In 1988, the husband and wife Fiends, as The Dynamic Duo, released “Batman Theme” on Riddler. Another Planet (Anagram) found Alien Sex Fiend moving in an increasingly industrial-dance direction, dominated by the Fiends and assisted by the new members. With their silliness in evidence on tracks like the Black Adder-sampling “Sample My Sausage” and covers of Hawkwind’s “Silver Machine” and The Rolling Stones’ “Satisfaction,” Another Planet sounds like the punch line to Skinny Puppy. The 1989 single, “Haunted House,” signaled another new direction, with straightforward house beats paired with samples of previous singles. That year, the double live album, Too Much Acid? (Anagram) was released, made up of tracks taken from a European tour for Another Planet.
“Now I'm Feeling Zombified,” from Curse (1990 Anagram), was released in September and famously reviewed on MTV's Beavis and Butt-Head, where Butt-Head stated "It looks pretty good but, like, the sound sucks!" Despite Butt-Head’s dismissal, the song proved a minor hit. The heavy use of samples was never more in evidence and overall, it feels like a return to the grebo pastures of Here Cum Germs.

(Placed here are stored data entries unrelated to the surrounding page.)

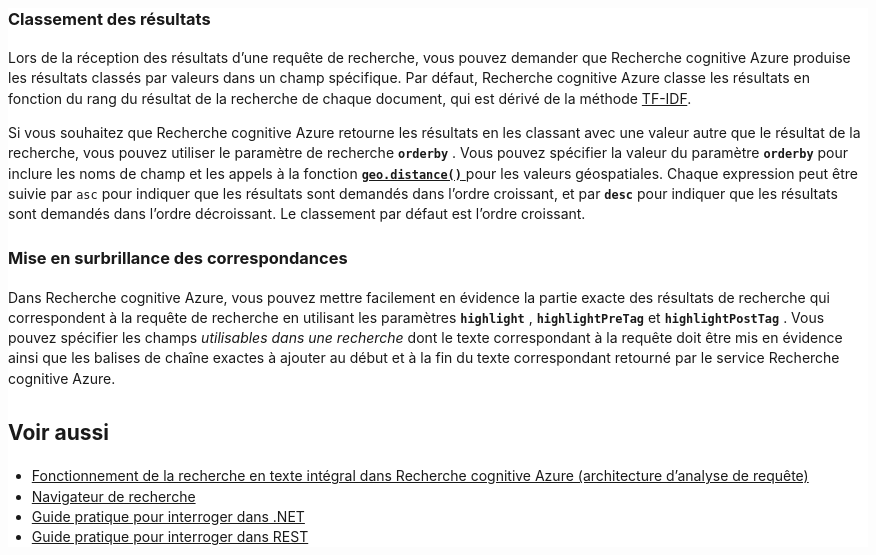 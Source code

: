### <a name="ordering-results"></a>Classement des résultats
Lors de la réception des résultats d’une requête de recherche, vous pouvez demander que Recherche cognitive Azure produise les résultats classés par valeurs dans un champ spécifique. Par défaut, Recherche cognitive Azure classe les résultats en fonction du rang du résultat de la recherche de chaque document, qui est dérivé de la méthode [TF-IDF](https://en.wikipedia.org/wiki/Tf%E2%80%93idf).

Si vous souhaitez que Recherche cognitive Azure retourne les résultats en les classant avec une valeur autre que le résultat de la recherche, vous pouvez utiliser le paramètre de recherche **`orderby`** . Vous pouvez spécifier la valeur du paramètre **`orderby`** pour inclure les noms de champ et les appels à la fonction [ **`geo.distance()`** ](query-odata-filter-orderby-syntax.md) pour les valeurs géospatiales. Chaque expression peut être suivie par `asc` pour indiquer que les résultats sont demandés dans l’ordre croissant, et par **`desc`** pour indiquer que les résultats sont demandés dans l’ordre décroissant. Le classement par défaut est l’ordre croissant.


### <a name="hit-highlighting"></a>Mise en surbrillance des correspondances
Dans Recherche cognitive Azure, vous pouvez mettre facilement en évidence la partie exacte des résultats de recherche qui correspondent à la requête de recherche en utilisant les paramètres **`highlight`** , **`highlightPreTag`** et **`highlightPostTag`** . Vous pouvez spécifier les champs *utilisables dans une recherche* dont le texte correspondant à la requête doit être mis en évidence ainsi que les balises de chaîne exactes à ajouter au début et à la fin du texte correspondant retourné par le service Recherche cognitive Azure.

## <a name="see-also"></a>Voir aussi

+ [Fonctionnement de la recherche en texte intégral dans Recherche cognitive Azure (architecture d’analyse de requête)](search-lucene-query-architecture.md)
+ [Navigateur de recherche](search-explorer.md)
+ [Guide pratique pour interroger dans .NET](./search-get-started-dotnet.md)
+ [Guide pratique pour interroger dans REST](./search-get-started-powershell.md) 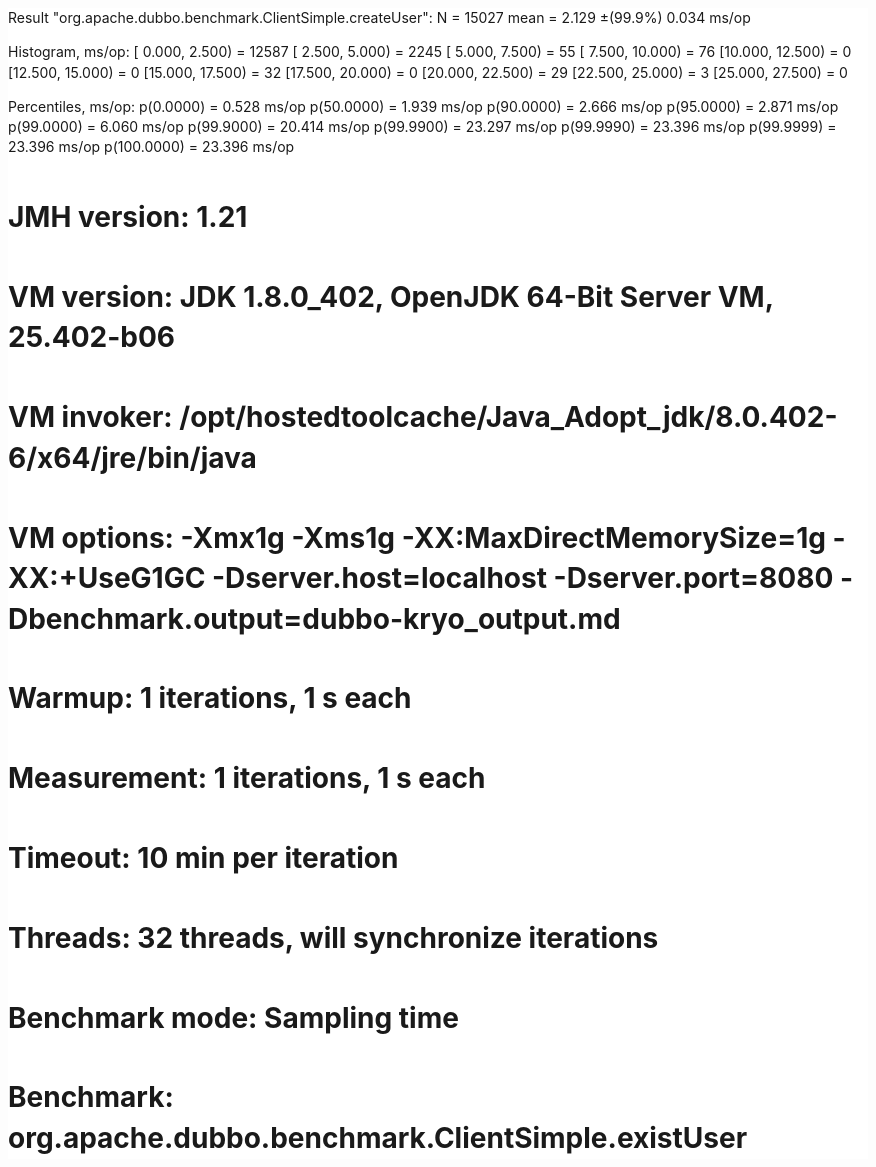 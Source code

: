 

Result "org.apache.dubbo.benchmark.ClientSimple.createUser":
  N = 15027
  mean =      2.129 ±(99.9%) 0.034 ms/op

  Histogram, ms/op:
    [ 0.000,  2.500) = 12587 
    [ 2.500,  5.000) = 2245 
    [ 5.000,  7.500) = 55 
    [ 7.500, 10.000) = 76 
    [10.000, 12.500) = 0 
    [12.500, 15.000) = 0 
    [15.000, 17.500) = 32 
    [17.500, 20.000) = 0 
    [20.000, 22.500) = 29 
    [22.500, 25.000) = 3 
    [25.000, 27.500) = 0 

  Percentiles, ms/op:
      p(0.0000) =      0.528 ms/op
     p(50.0000) =      1.939 ms/op
     p(90.0000) =      2.666 ms/op
     p(95.0000) =      2.871 ms/op
     p(99.0000) =      6.060 ms/op
     p(99.9000) =     20.414 ms/op
     p(99.9900) =     23.297 ms/op
     p(99.9990) =     23.396 ms/op
     p(99.9999) =     23.396 ms/op
    p(100.0000) =     23.396 ms/op


# JMH version: 1.21
# VM version: JDK 1.8.0_402, OpenJDK 64-Bit Server VM, 25.402-b06
# VM invoker: /opt/hostedtoolcache/Java_Adopt_jdk/8.0.402-6/x64/jre/bin/java
# VM options: -Xmx1g -Xms1g -XX:MaxDirectMemorySize=1g -XX:+UseG1GC -Dserver.host=localhost -Dserver.port=8080 -Dbenchmark.output=dubbo-kryo_output.md
# Warmup: 1 iterations, 1 s each
# Measurement: 1 iterations, 1 s each
# Timeout: 10 min per iteration
# Threads: 32 threads, will synchronize iterations
# Benchmark mode: Sampling time
# Benchmark: org.apache.dubbo.benchmark.ClientSimple.existUser
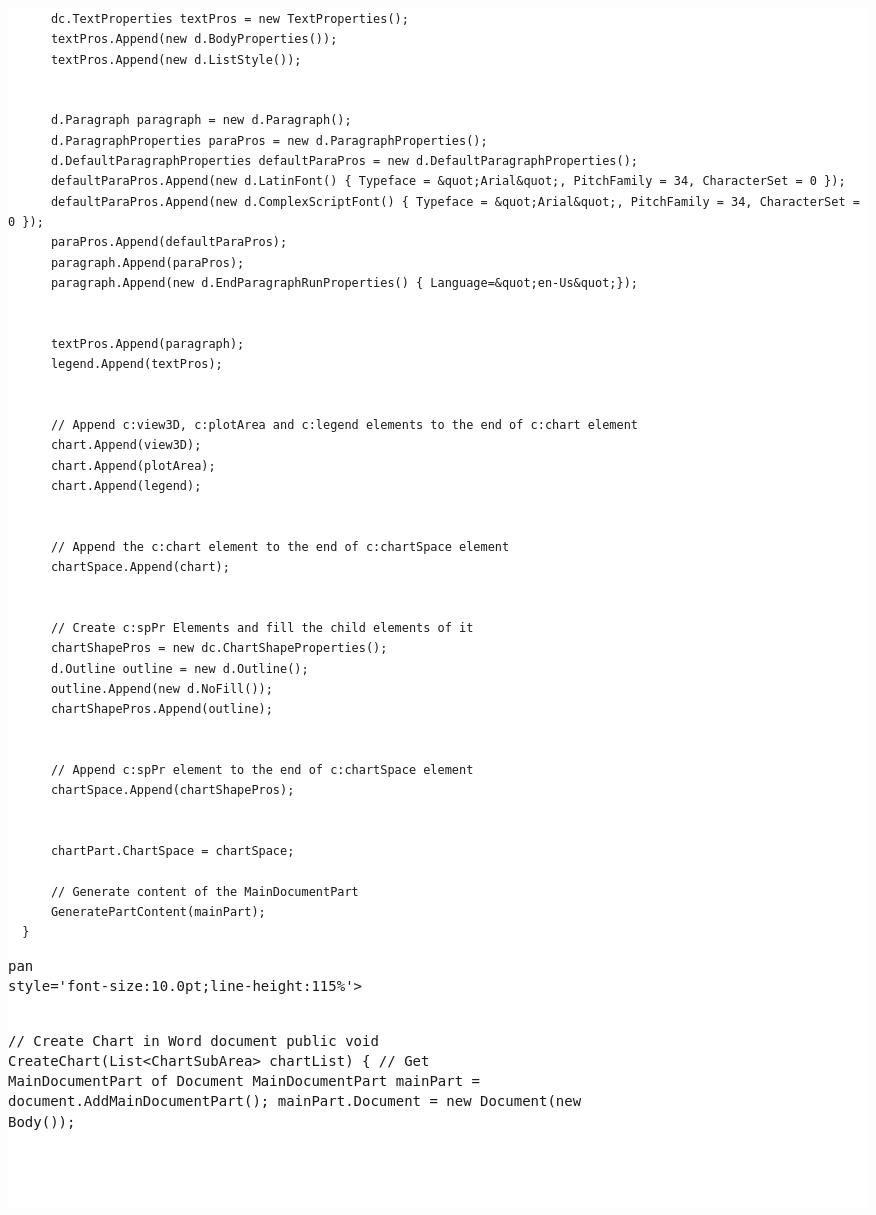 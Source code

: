 
          dc.TextProperties textPros = new TextProperties();
          textPros.Append(new d.BodyProperties());
          textPros.Append(new d.ListStyle());


          d.Paragraph paragraph = new d.Paragraph();
          d.ParagraphProperties paraPros = new d.ParagraphProperties();
          d.DefaultParagraphProperties defaultParaPros = new d.DefaultParagraphProperties();
          defaultParaPros.Append(new d.LatinFont() { Typeface = &quot;Arial&quot;, PitchFamily = 34, CharacterSet = 0 });
          defaultParaPros.Append(new d.ComplexScriptFont() { Typeface = &quot;Arial&quot;, PitchFamily = 34, CharacterSet = 0 });
          paraPros.Append(defaultParaPros);
          paragraph.Append(paraPros);
          paragraph.Append(new d.EndParagraphRunProperties() { Language=&quot;en-Us&quot;});


          textPros.Append(paragraph);
          legend.Append(textPros);


          // Append c:view3D, c:plotArea and c:legend elements to the end of c:chart element
          chart.Append(view3D);
          chart.Append(plotArea);
          chart.Append(legend);


          // Append the c:chart element to the end of c:chartSpace element
          chartSpace.Append(chart);


          // Create c:spPr Elements and fill the child elements of it
          chartShapePros = new dc.ChartShapeProperties();
          d.Outline outline = new d.Outline();
          outline.Append(new d.NoFill());
          chartShapePros.Append(outline);


          // Append c:spPr element to the end of c:chartSpace element
          chartSpace.Append(chartShapePros);


          chartPart.ChartSpace = chartSpace;
          
          // Generate content of the MainDocumentPart
          GeneratePartContent(mainPart);
      }

</pre>
<pre id="codePreview" class="csharp">pan
style='font-size:10.0pt;line-height:115%'&gt;


// Create Chart in Word document
      public void CreateChart(List&lt;ChartSubArea&gt; chartList)
      {
          // Get MainDocumentPart of Document
          MainDocumentPart mainPart = document.AddMainDocumentPart();
          mainPart.Document = new Document(new Body());
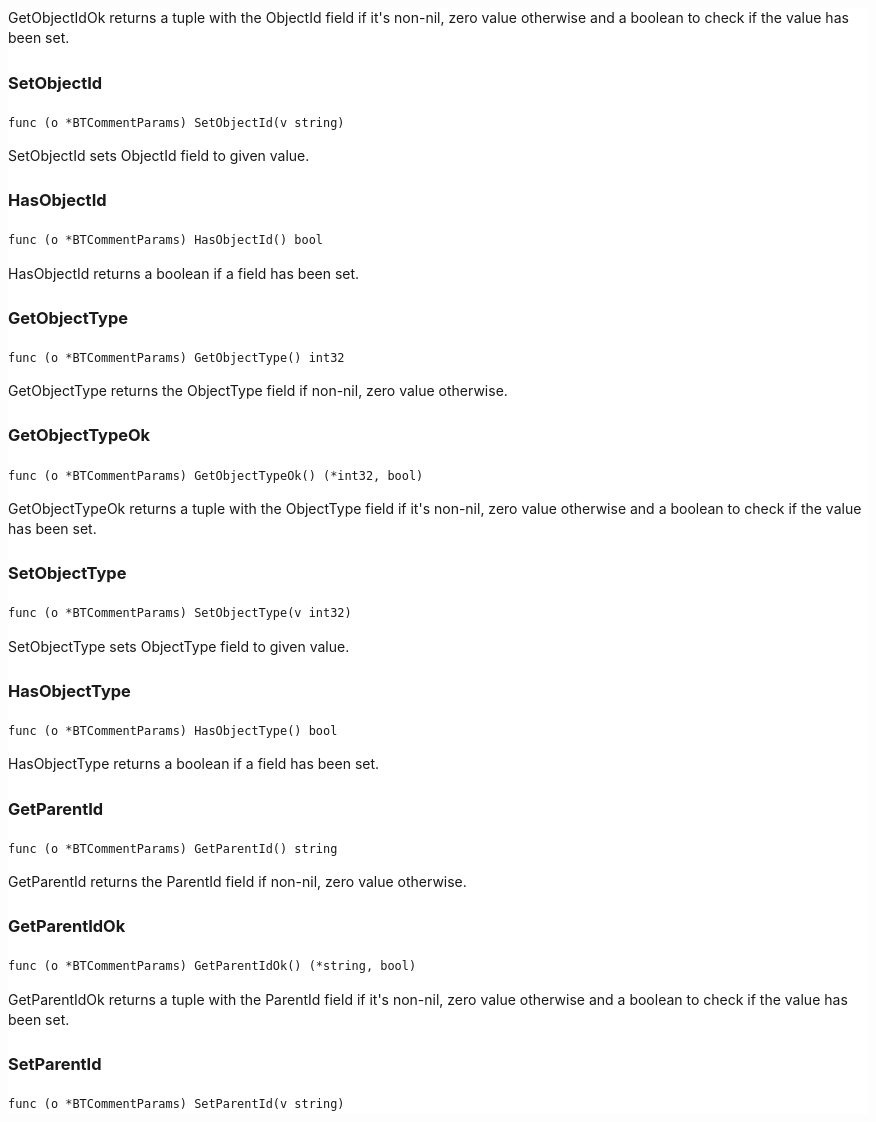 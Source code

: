 GetObjectIdOk returns a tuple with the ObjectId field if it's non-nil, zero value otherwise
and a boolean to check if the value has been set.

### SetObjectId

`func (o *BTCommentParams) SetObjectId(v string)`

SetObjectId sets ObjectId field to given value.

### HasObjectId

`func (o *BTCommentParams) HasObjectId() bool`

HasObjectId returns a boolean if a field has been set.

### GetObjectType

`func (o *BTCommentParams) GetObjectType() int32`

GetObjectType returns the ObjectType field if non-nil, zero value otherwise.

### GetObjectTypeOk

`func (o *BTCommentParams) GetObjectTypeOk() (*int32, bool)`

GetObjectTypeOk returns a tuple with the ObjectType field if it's non-nil, zero value otherwise
and a boolean to check if the value has been set.

### SetObjectType

`func (o *BTCommentParams) SetObjectType(v int32)`

SetObjectType sets ObjectType field to given value.

### HasObjectType

`func (o *BTCommentParams) HasObjectType() bool`

HasObjectType returns a boolean if a field has been set.

### GetParentId

`func (o *BTCommentParams) GetParentId() string`

GetParentId returns the ParentId field if non-nil, zero value otherwise.

### GetParentIdOk

`func (o *BTCommentParams) GetParentIdOk() (*string, bool)`

GetParentIdOk returns a tuple with the ParentId field if it's non-nil, zero value otherwise
and a boolean to check if the value has been set.

### SetParentId

`func (o *BTCommentParams) SetParentId(v string)`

Alien Sex Fiend resurfaced in 1992 with the more commercial and organic Open Head Surgery (Anagram) featuring the Middle Eastern-tinged, blues-inflected single, “Magic.” In 1993, a live album recorded on a 1992 tour was released, Altered States of America (Anagram). It also saw the release of The Legendary Batcave Tapes (Anagram). After that they composed the score for the CD-ROM game Inferno — the Odyssey Continues (Anagram). Sometimes surprisingly chipper, the mix of ambient and almost spacesynth textures sound quite unlike anything Alien Sex Fiend had done at that point, and today sounds much more dated as well. After parting ways with Anagram, the Fiends started their own 13th Moon Records.
Again reduced to a duo, albeit with contributions from Matt Rowlands, Alien Sex Fiend’s Evolution EP (1996 13th Moon Records) moved in the direction of outright trance that continued on Nocturnal Emissions (1997 13th Moon Records). The double disc Fiend at the Controls (1998 13th Moon Records) compilation drew from more than fifteen years of material and included mostly remixes, previously unreleased tracks and interviews and an answering machine message left by David Bowie. After a long silence, Information Overload (2004 13th Moon Records) was released and is a collection of decidedly post-rave electronica that delves into jungle and even new age. Oddly, the only song where it’s unmistakably Alien Sex Fiends is their cover of The Doors’ “Five to One.”
Now- nearly thirty years on, Alien Sex Fiend produce music at a much slower rate than in their youth. Although still largely viewed as a goth band, one can never really know what to expect from their music, beyond Nik Fiend’s goofy humor and the group’s willingness to explore.